When you’re watching a video, can you ever tell that, at times, the camera is completely still while at other times it’s following the action and moving around? It’s okay if you say no. It can be hard to realize the different types of camera movements until you truly look. There are quite a few actually, and it helps to understand all of them in order to decide which ones you want to use in your video.
Stationary refers to a camera staying locked in a certain position so that the action of the video is the only moving piece. This could mean that the camera is either locked onto a tripod (most likely the case), or maybe resting on a table or something that will keep it from moving.
This position is really good for keeping the focus on the action occurring within the frame. An interview or any video with someone reading off of a teleprompter works best with this movement.
This is holding a camera with certain equipment that takes the shakiness that would generally come from using it out of the picture. This allows for a camera operator to walk around a scene or action and capture a lot while moving the camera, producing a beautifully fluid look.
This is helpful if you need to follow someone walking/moving or to help show a lot without having to cut between multiple stationary shots.
This refers to literally holding the camera in your hands while shooting footage. A camera is very sensitive to even the smallest of movements, so when hands are involved, there’s a slight (or sometimes greater) shake to the frame.
It’s not meant to provide the same feel as a steadicam. In fact, this type of movement really raises the viewers’ awareness to the fact that there’s a camera present. Typically, we prefer to focus on what’s happening within the frame, but that shake draws people into the idea that what they are watching was created by someone. This type of movement is great for Viral Videos or action scenes.

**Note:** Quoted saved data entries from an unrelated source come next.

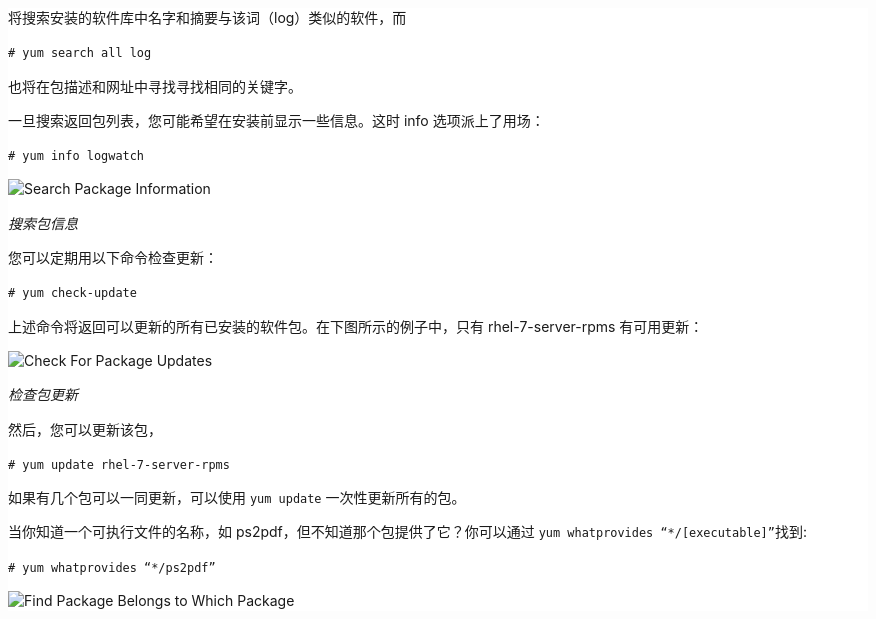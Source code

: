 将搜索安装的软件库中名字和摘要与该词（log）类似的软件，而



```
# yum search all log

```

也将在包描述和网址中寻找寻找相同的关键字。


一旦搜索返回包列表，您可能希望在安装前显示一些信息。这时 info 选项派上了用场：



```
# yum info logwatch

```

![Search Package Information](/Asserts/Images//attachment/album/201509/26/101408riqqnm76ukunf2fd.png)


*搜索包信息*


您可以定期用以下命令检查更新：



```
# yum check-update

```

上述命令将返回可以更新的所有已安装的软件包。在下图所示的例子中，只有 rhel-7-server-rpms 有可用更新：


![Check For Package Updates](/Asserts/Images//attachment/album/201509/26/101409q77t8pmp6a2f8ee7.png)


*检查包更新*


然后，您可以更新该包，



```
# yum update rhel-7-server-rpms

```

如果有几个包可以一同更新，可以使用 `yum update` 一次性更新所有的包。


当你知道一个可执行文件的名称，如 ps2pdf，但不知道那个包提供了它？你可以通过 `yum whatprovides “*/[executable]”`找到:



```
# yum whatprovides “*/ps2pdf”

```

![Find Package Belongs to Which Package](/Asserts/Images//attachment/album/201509/26/101409ipwo14tfwvfjphtp.png)

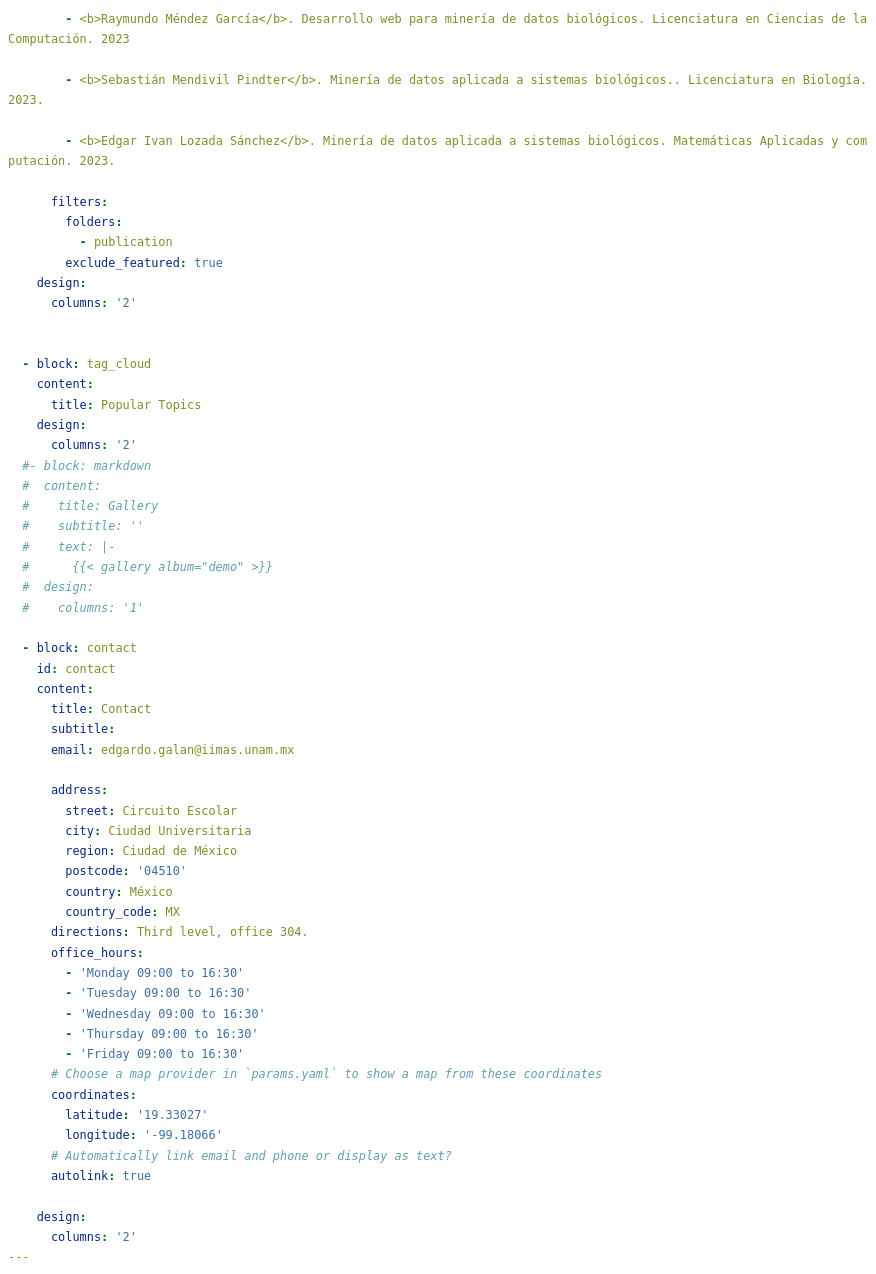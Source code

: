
 ```yaml
        - <b>Raymundo Méndez García</b>. Desarrollo web para minería de datos biológicos. Licenciatura en Ciencias de la Computación. 2023

        - <b>Sebastián Mendivil Pindter</b>. Minería de datos aplicada a sistemas biológicos.. Licenciatura en Biología. 2023.

        - <b>Edgar Ivan Lozada Sánchez</b>. Minería de datos aplicada a sistemas biológicos. Matemáticas Aplicadas y computación. 2023.

      filters:
        folders:
          - publication
        exclude_featured: true
    design:
      columns: '2'
      

  - block: tag_cloud
    content:
      title: Popular Topics
    design:
      columns: '2'
  #- block: markdown
  #  content:
  #    title: Gallery
  #    subtitle: ''
  #    text: |-
  #      {{< gallery album="demo" >}}
  #  design:
  #    columns: '1'

  - block: contact
    id: contact
    content:
      title: Contact
      subtitle:
      email: edgardo.galan@iimas.unam.mx

      address:
        street: Circuito Escolar
        city: Ciudad Universitaria
        region: Ciudad de México
        postcode: '04510'
        country: México
        country_code: MX
      directions: Third level, office 304.
      office_hours:
        - 'Monday 09:00 to 16:30'
        - 'Tuesday 09:00 to 16:30'
        - 'Wednesday 09:00 to 16:30'
        - 'Thursday 09:00 to 16:30'
        - 'Friday 09:00 to 16:30'
      # Choose a map provider in `params.yaml` to show a map from these coordinates
      coordinates:
        latitude: '19.33027'
        longitude: '-99.18066'  
      # Automatically link email and phone or display as text?
      autolink: true

    design:
      columns: '2'
---
```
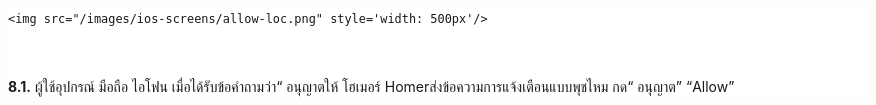     <img src="/images/ios-screens/allow-loc.png" style='width: 500px'/>
</div>

<br />

**8.1.** ผู้ใช้อุปกรณ์ มือถือ ไอโฟน เมื่อได้รับข้อคำถามว่า“ อนุญาตให้ โฮเมอร์ Homerส่งข้อความการแจ้งเตือนแบบพุชไหม กด“ อนุญาต” “Allow”
<div class="image-wrapper">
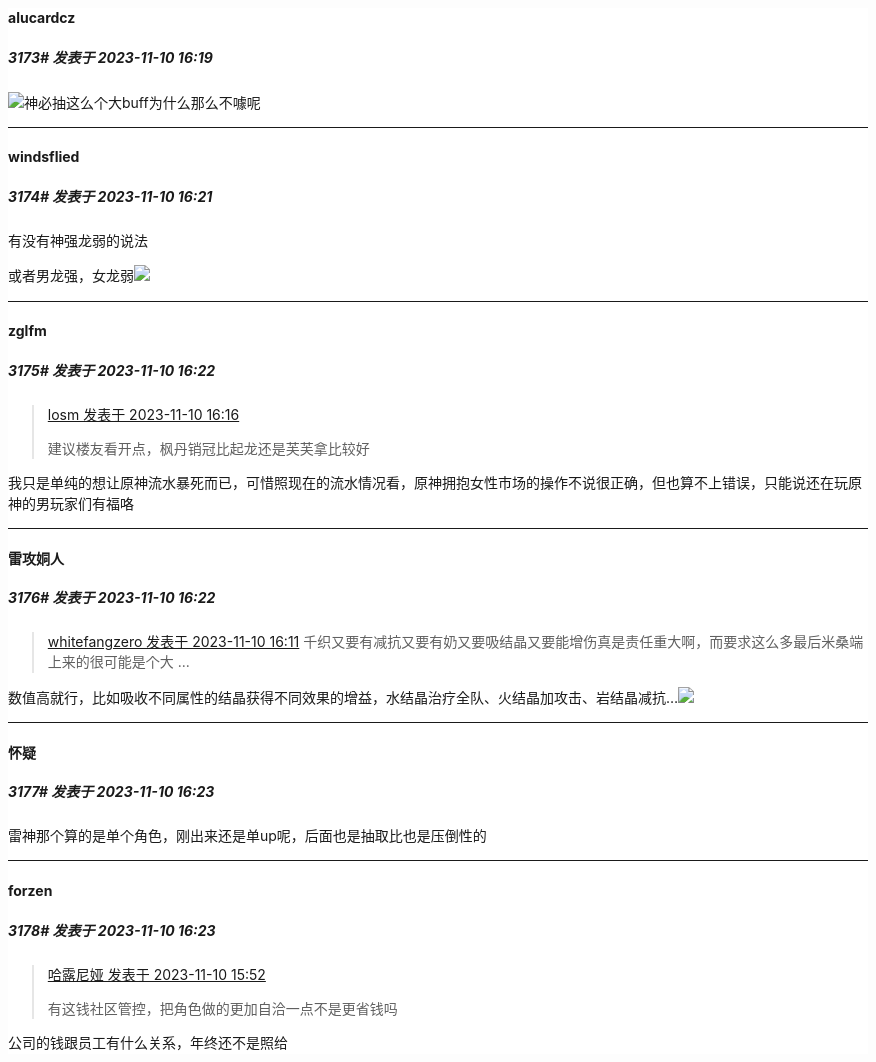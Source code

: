####  alucardcz  
##### 3173#       发表于 2023-11-10 16:19

<img src="https://static.saraba1st.com/image/smiley/face2017/067.png" referrerpolicy="no-referrer">神必抽这么个大buff为什么那么不噱呢

*****

####  windsflied  
##### 3174#       发表于 2023-11-10 16:21

有没有神强龙弱的说法

或者男龙强，女龙弱<img src="https://static.saraba1st.com/image/smiley/face2017/067.png" referrerpolicy="no-referrer">

*****

####  zglfm  
##### 3175#       发表于 2023-11-10 16:22

<blockquote><a href="httphttps://bbs.saraba1st.com/2b/forum.php?mod=redirect&amp;goto=findpost&amp;pid=63005330&amp;ptid=2159692" target="_blank">losm 发表于 2023-11-10 16:16</a>

建议楼友看开点，枫丹销冠比起龙还是芙芙拿比较好</blockquote>
我只是单纯的想让原神流水暴死而已，可惜照现在的流水情况看，原神拥抱女性市场的操作不说很正确，但也算不上错误，只能说还在玩原神的男玩家们有福咯

*****

####  雷攻姛人  
##### 3176#       发表于 2023-11-10 16:22

<blockquote><a href="httphttps://bbs.saraba1st.com/2b/forum.php?mod=redirect&amp;goto=findpost&amp;pid=63005276&amp;ptid=2159692" target="_blank">whitefangzero 发表于 2023-11-10 16:11</a>
千织又要有减抗又要有奶又要吸结晶又要能增伤真是责任重大啊，而要求这么多最后米桑端上来的很可能是个大 ...</blockquote>
数值高就行，比如吸收不同属性的结晶获得不同效果的增益，水结晶治疗全队、火结晶加攻击、岩结晶减抗…<img src="https://static.saraba1st.com/image/smiley/face2017/037.png" referrerpolicy="no-referrer">

*****

####  怀疑  
##### 3177#       发表于 2023-11-10 16:23

雷神那个算的是单个角色，刚出来还是单up呢，后面也是抽取比也是压倒性的

*****

####  forzen  
##### 3178#       发表于 2023-11-10 16:23

<blockquote><a href="httphttps://bbs.saraba1st.com/2b/forum.php?mod=redirect&amp;goto=findpost&amp;pid=63005015&amp;ptid=2159692" target="_blank">哈露尼娅 发表于 2023-11-10 15:52</a>

有这钱社区管控，把角色做的更加自洽一点不是更省钱吗</blockquote>
公司的钱跟员工有什么关系，年终还不是照给
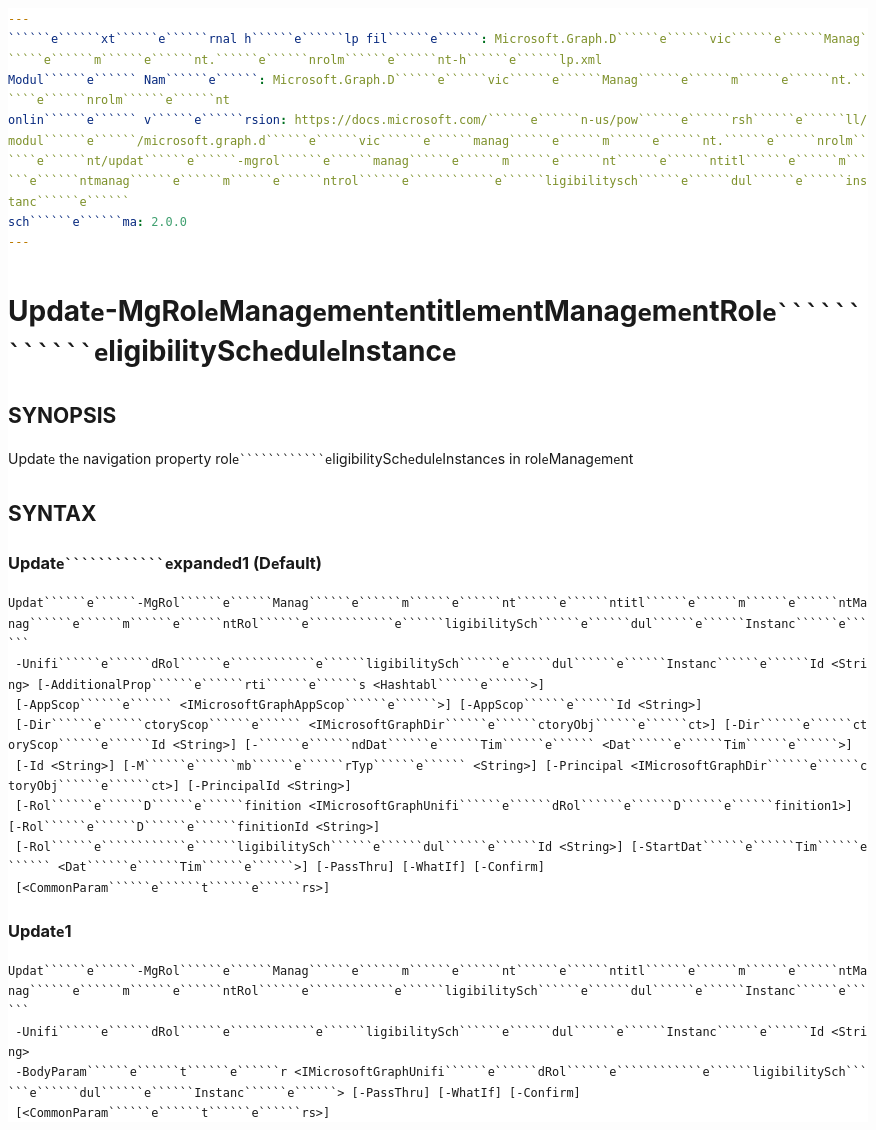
 ```yaml
---
``````e``````xt``````e``````rnal h``````e``````lp fil``````e``````: Microsoft.Graph.D``````e``````vic``````e``````Manag``````e``````m``````e``````nt.``````e``````nrolm``````e``````nt-h``````e``````lp.xml
Modul``````e`````` Nam``````e``````: Microsoft.Graph.D``````e``````vic``````e``````Manag``````e``````m``````e``````nt.``````e``````nrolm``````e``````nt
onlin``````e`````` v``````e``````rsion: https://docs.microsoft.com/``````e``````n-us/pow``````e``````rsh``````e``````ll/modul``````e``````/microsoft.graph.d``````e``````vic``````e``````manag``````e``````m``````e``````nt.``````e``````nrolm``````e``````nt/updat``````e``````-mgrol``````e``````manag``````e``````m``````e``````nt``````e``````ntitl``````e``````m``````e``````ntmanag``````e``````m``````e``````ntrol``````e````````````e``````ligibilitysch``````e``````dul``````e``````instanc``````e``````
sch``````e``````ma: 2.0.0
---
```


# Updat``````e``````-MgRol``````e``````Manag``````e``````m``````e``````nt``````e``````ntitl``````e``````m``````e``````ntManag``````e``````m``````e``````ntRol``````e````````````e``````ligibilitySch``````e``````dul``````e``````Instanc``````e``````

## SYNOPSIS
Updat``````e`````` th``````e`````` navigation prop``````e``````rty rol``````e````````````e``````ligibilitySch``````e``````dul``````e``````Instanc``````e``````s in rol``````e``````Manag``````e``````m``````e``````nt

## SYNTAX

### Updat``````e````````````e``````xpand``````e``````d1 (D``````e``````fault)
```
Updat``````e``````-MgRol``````e``````Manag``````e``````m``````e``````nt``````e``````ntitl``````e``````m``````e``````ntManag``````e``````m``````e``````ntRol``````e````````````e``````ligibilitySch``````e``````dul``````e``````Instanc``````e``````
 -Unifi``````e``````dRol``````e````````````e``````ligibilitySch``````e``````dul``````e``````Instanc``````e``````Id <String> [-AdditionalProp``````e``````rti``````e``````s <Hashtabl``````e``````>]
 [-AppScop``````e`````` <IMicrosoftGraphAppScop``````e``````>] [-AppScop``````e``````Id <String>]
 [-Dir``````e``````ctoryScop``````e`````` <IMicrosoftGraphDir``````e``````ctoryObj``````e``````ct>] [-Dir``````e``````ctoryScop``````e``````Id <String>] [-``````e``````ndDat``````e``````Tim``````e`````` <Dat``````e``````Tim``````e``````>]
 [-Id <String>] [-M``````e``````mb``````e``````rTyp``````e`````` <String>] [-Principal <IMicrosoftGraphDir``````e``````ctoryObj``````e``````ct>] [-PrincipalId <String>]
 [-Rol``````e``````D``````e``````finition <IMicrosoftGraphUnifi``````e``````dRol``````e``````D``````e``````finition1>] [-Rol``````e``````D``````e``````finitionId <String>]
 [-Rol``````e````````````e``````ligibilitySch``````e``````dul``````e``````Id <String>] [-StartDat``````e``````Tim``````e`````` <Dat``````e``````Tim``````e``````>] [-PassThru] [-WhatIf] [-Confirm]
 [<CommonParam``````e``````t``````e``````rs>]
```

### Updat``````e``````1
```
Updat``````e``````-MgRol``````e``````Manag``````e``````m``````e``````nt``````e``````ntitl``````e``````m``````e``````ntManag``````e``````m``````e``````ntRol``````e````````````e``````ligibilitySch``````e``````dul``````e``````Instanc``````e``````
 -Unifi``````e``````dRol``````e````````````e``````ligibilitySch``````e``````dul``````e``````Instanc``````e``````Id <String>
 -BodyParam``````e``````t``````e``````r <IMicrosoftGraphUnifi``````e``````dRol``````e````````````e``````ligibilitySch``````e``````dul``````e``````Instanc``````e``````> [-PassThru] [-WhatIf] [-Confirm]
 [<CommonParam``````e``````t``````e``````rs>]
```
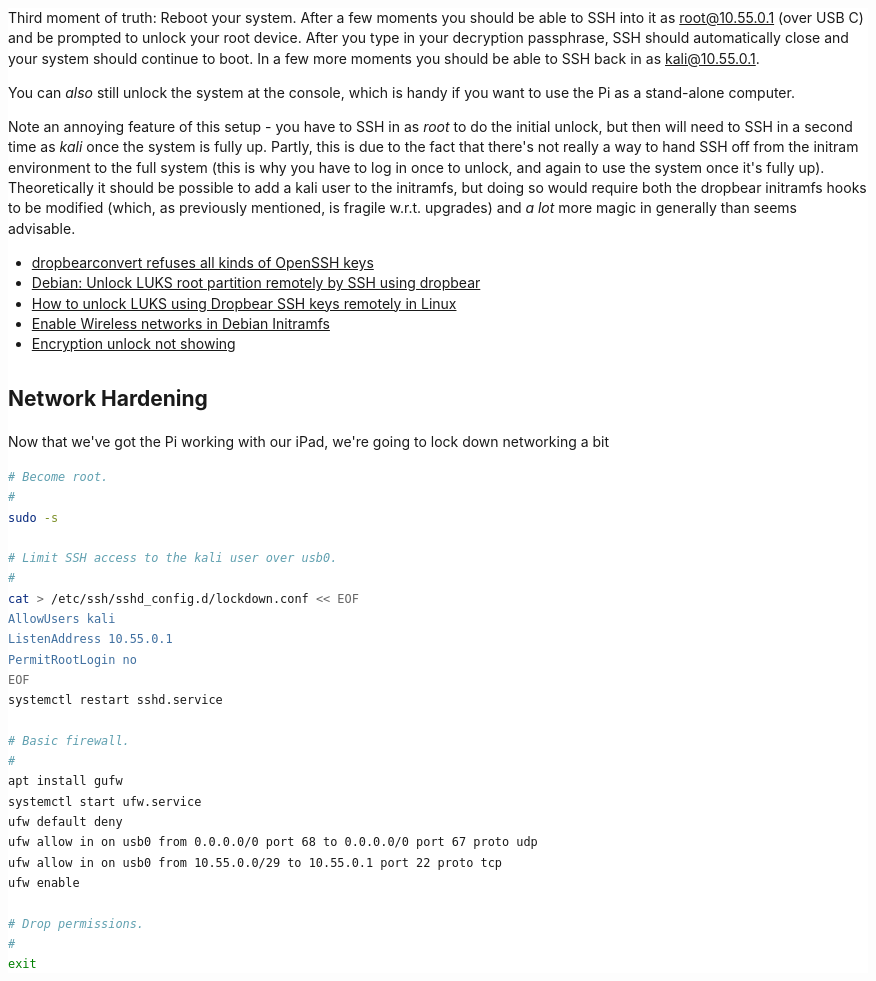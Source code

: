 Third moment of truth: Reboot your system. After a few moments you should be able to SSH into it as root@10.55.0.1 (over USB C) and be prompted to unlock your root device. After you type in your decryption passphrase, SSH should automatically close and your system should continue to boot. In a few more moments you should be able to SSH back in as kali@10.55.0.1.

You can *also* still unlock the system at the console, which is handy if you want to use the Pi as a stand-alone computer.

Note an annoying feature of this setup - you have to SSH in as *root* to do the initial unlock, but then will need to SSH in a second time as *kali* once the system is fully up. Partly, this is due to the fact that there's not really a way to hand SSH off from the initram environment to the full system (this is why you have to log in once to unlock, and again to use the system once it's fully up). Theoretically it should be possible to add a kali user to the initramfs, but doing so would require both the dropbear initramfs hooks to be modified (which, as previously mentioned, is fragile w.r.t. upgrades) and *a lot* more magic in generally than seems advisable.

* [dropbearconvert refuses all kinds of OpenSSH keys](https://bbs.archlinux.org/viewtopic.php?id=250512)
* [Debian: Unlock LUKS root partition remotely by SSH using dropbear](https://www.arminpech.de/2019/12/23/debian-unlock-luks-root-partition-remotely-by-ssh-using-dropbear/)
* [How to unlock LUKS using Dropbear SSH keys remotely in Linux](https://www.cyberciti.biz/security/how-to-unlock-luks-using-dropbear-ssh-keys-remotely-in-linux/)
* [Enable Wireless networks in Debian Initramfs](https://www.marcfargas.com/posts/enable-wireless-debian-initramfs/index.html)
* [Encryption unlock not showing](https://gitlab.com/kalilinux/documentation/kali-docs/-/issues/49)

## Network Hardening

Now that we've got the Pi working with our iPad, we're going to lock down networking a bit

```bash
# Become root.
#
sudo -s

# Limit SSH access to the kali user over usb0.
#
cat > /etc/ssh/sshd_config.d/lockdown.conf << EOF
AllowUsers kali
ListenAddress 10.55.0.1
PermitRootLogin no
EOF
systemctl restart sshd.service

# Basic firewall.
#
apt install gufw
systemctl start ufw.service
ufw default deny
ufw allow in on usb0 from 0.0.0.0/0 port 68 to 0.0.0.0/0 port 67 proto udp
ufw allow in on usb0 from 10.55.0.0/29 to 10.55.0.1 port 22 proto tcp
ufw enable

# Drop permissions.
#
exit
```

Other options include panning, zooming, tilting, and these can certainly be combined with stationary, steadicam, or hand held movements. Panning refers to physically moving the camera to the left or right and vice versa. Zooming means zooming in or out the frame. Tilting is physically moving the camera up or down.
To better understand this, think of your head as the camera. When you move it to the left or right, you are panning. When you’re moving your head up or down, you are tilting. And so on.
Another movement to consider is dollying. Dollying is moving a stationary camera along a track. This means you can capture a stationary shot and then start moving along the track and achieve a steadicam look.
There are no right or wrong choices when picking camera movements for your video. The most important thing is that the choices make sense within the context of your video. Also keep in mind what other equipment will be needed for the shoot. If your camera is moving around, will it have enough room to do so? And what if you’re using a teleprompter? With equipment like that, it’s probably in your best interest to stick with the stationary choice. If you want more movement thrown in, then add a second camera in order to get some of those movement shots.
For example, with our shoot at Brockton Hospital, one camera remained stationary, focusing on a medium close-up, while a second camera was moved around by a camera operator, capturing B-Roll. For Arianna Skincare, on the other hand, one stationary camera was used for her initial interview and then a steadicam was used separately to capture B-Roll of her cooking, walking around the Boston Commons, and so on. This was chosen to lend the video a soft movement that fit the feel of the initial interview. Also, at Brockton, we only had the duration of the interview to capture all of the footage needed, so a second camera was necessary due to the time constraints.
As you can see, camera movements really depends on the situation. Now knowing all of your options, you can consciously understand your camera movement choices with your next video project!